In this living document, I will document reactions to uses of homomorphic encryption by members of the public. By “member of the public,” I mean people who may be technical, but are not directly involved in the development or deployment of homomorphic encryption systems. This includes journalists, bloggers, aggregator comment threads, and social media posts. My main goal is to understand how the public perceives the risks and benefits of using homomorphic encryption. As such, I will refrain as best I can from inserting my own commentary about the risks and benefits of using homomorphic encryption, or counter opinions to those I cite.
For background on FHE, see my overview of the field. For examples of production FHE deployments, see this living document.
If you come across any examples not in this list, please send me an email with a link.
Table of contents:
Response to Apple’s Enhanced Visual Search for photos
In October 2024 Apple released a new Photos feature called Enhanced Visual Search, enabled by default in iOS 18 and MacOS 15. This feature uses homomorphic encryption as part of a larger protocol to allow Apple to run a private nearest-neighbor search on user photos to identify landmarks and such based on an Apple-internal corpus of photos.
On 2024-12-28 Jeff Johnson wrote a blog post, Apple Photos phones home on iOS18 and macOS 15 in which he lambasts Apple for violating privacy. Johnson is a software engineer who seems to focus mainly on MacOS apps. He is also the sole proprietor of Underpass App Company, which designs apps that do various forms of “blocking” of unwanted behaviors in web browsers. He is credited for various security vulnerabilities in MacOS and iOS. He wrote a followup article three days later in which he doubles down on his complaints.
In his first article, he writes
From my own perspective, computing privacy is simple: if something happens entirely on my computer, then it’s private, whereas if my computer sends data to the manufacturer of the computer, then it’s not private, or at least not entirely private. Thus, the only way to guarantee computing privacy is to not send data off the device.
Johnson’s avoids commenting on the merits of homomorphic encryption. He claims he doesn’t have the expertise or desire to do so, and moves past it. Instead, Johnson seems to mainly care about the practical side of the security problem: that software has bugs and the more code you write the more likely there will be some kind of security vulnerability. He writes:
You don’t even have to hypothesize lies, conspiracies, or malicious intentions on the part of Apple to be suspicious of their privacy claims. A software bug would be sufficient to make users vulnerable, and Apple can’t guarantee that their software includes no bugs.

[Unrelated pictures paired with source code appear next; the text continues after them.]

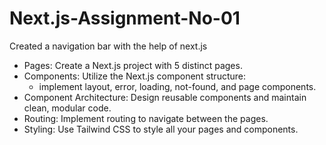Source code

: # Next.js-Assignment-No-01
Created a navigation bar with the help of next.js
<ul>
  <li>Pages: Create a Next.js project with 5 distinct pages.</li>

<li>Components: Utilize the Next.js component structure:
<ul>
  <li>implement layout, error, loading, not-found, and page components.</li>
</ul>
</li>


<li>Component Architecture: Design reusable components and maintain clean, modular code.</li>

<li>Routing: Implement routing to navigate between the pages.</li>

<li>Styling: Use Tailwind CSS to style all your pages and components.</li>
</ul>

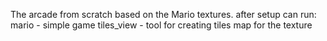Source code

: The arcade from scratch based on the Mario textures.
after setup can run:
mario - simple game
tiles_view - tool for creating tiles map for the texture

He later goes further to say that, even if the software had no bugs, he would still oppose the feature being imposed on him. In his second article, Johnson writes:
My argument was that Enhanced Visual Search offered me no benefits at all. I’ve literally never wanted to search for landmarks in my Photos library. Thus, in this specific case, no amount of privacy risk, no matter how small, is worth it to me.
This “no risk can justify zero reward” attitude is reasonable, but it doesn’t help me understand how much risk people see in using homomorphic encryption. If Johnson did want to identify landmarks in his photos, would this be sufficient protection? What feature would be useful enough to Johnson to justify using homomorphic encryption?
Johnson’s article scored 1320 points on HackerNews, making it the number 1 post on 2024-12-29 (beating the news of Jimmy Carter’s death). Most of the commentary was about opt-in versus opt-out software features, and the complexity of what people are agreeing to when they give consent versus their comprehension of what they are agreeing to, with many concurring with Johnson about not sending user data over the network for any reason without explicit consent. Some comments went far off the deep end, suggesting this feature is effectively a back-alley method of re-inserting CSAM scanning efforts into Apple’s software, so that flagged photos could be sent to law enforcement. Others pointed out many flaws in other commenters’ understanding, with comments akin to “read the fucking article.” One cryptographer, Matthew Green, chimed in to concur that while he could understand the system and evaluate its risks, it was enabled by default while he was on holiday and so he wouldn’t have had the time to do so anyway, suggesting that “enabled by default” was the main issue.
Many commenters seemed to claim this was “private information being sent to Apple,” without understanding what was actually being sent. So this raises a question that I would like to ask anyone I can about this topic: if you send an encryption of sensitive data to a company, and they don’t have the decryption key, does that constitute “sharing sensitive data” or is that “private”?
This blog post was directly or indirectly referenced by a variety of Apple-specific online publications, including
- MacWorld, which tried to convince the reader the feature is secure
- 9to5Mac, whose take was essentially, “meh, seems fine”
- Tom’s Guide, whose headline suggests a risk, but the article contains no new information.